## [Work task]
Word for word, restate all of the entries.

Collection entries:

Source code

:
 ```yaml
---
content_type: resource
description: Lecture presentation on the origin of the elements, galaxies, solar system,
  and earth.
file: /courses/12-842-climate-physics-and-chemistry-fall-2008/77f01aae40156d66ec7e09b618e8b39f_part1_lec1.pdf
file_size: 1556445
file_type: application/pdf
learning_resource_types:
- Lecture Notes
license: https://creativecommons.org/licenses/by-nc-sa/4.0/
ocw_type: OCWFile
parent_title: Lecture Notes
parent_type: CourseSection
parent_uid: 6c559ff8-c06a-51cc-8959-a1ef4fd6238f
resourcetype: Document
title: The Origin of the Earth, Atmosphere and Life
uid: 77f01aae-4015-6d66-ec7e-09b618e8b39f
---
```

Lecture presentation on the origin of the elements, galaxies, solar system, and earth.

## [Answer to the exercise]
Source code

:
 ```yaml
---
content_type: resource
description: Lecture presentation on the origin of the elements, galaxies, solar system,
  and earth.
file: /courses/12-842-climate-physics-and-chemistry-fall-2008/77f01aae40156d66ec7e09b618e8b39f_part1_lec1.pdf
file_size: 1556445
file_type: application/pdf
learning_resource_types:
- Lecture Notes
license: https://creativecommons.org/licenses/by-nc-sa/4.0/
ocw_type: OCWFile
parent_title: Lecture Notes
parent_type: CourseSection
parent_uid: 6c559ff8-c06a-51cc-8959-a1ef4fd6238f
resourcetype: Document
title: The Origin of the Earth, Atmosphere and Life
uid: 77f01aae-4015-6d66-ec7e-09b618e8b39f
---
```

Lecture presentation on the origin of the elements, galaxies, solar system, and earth.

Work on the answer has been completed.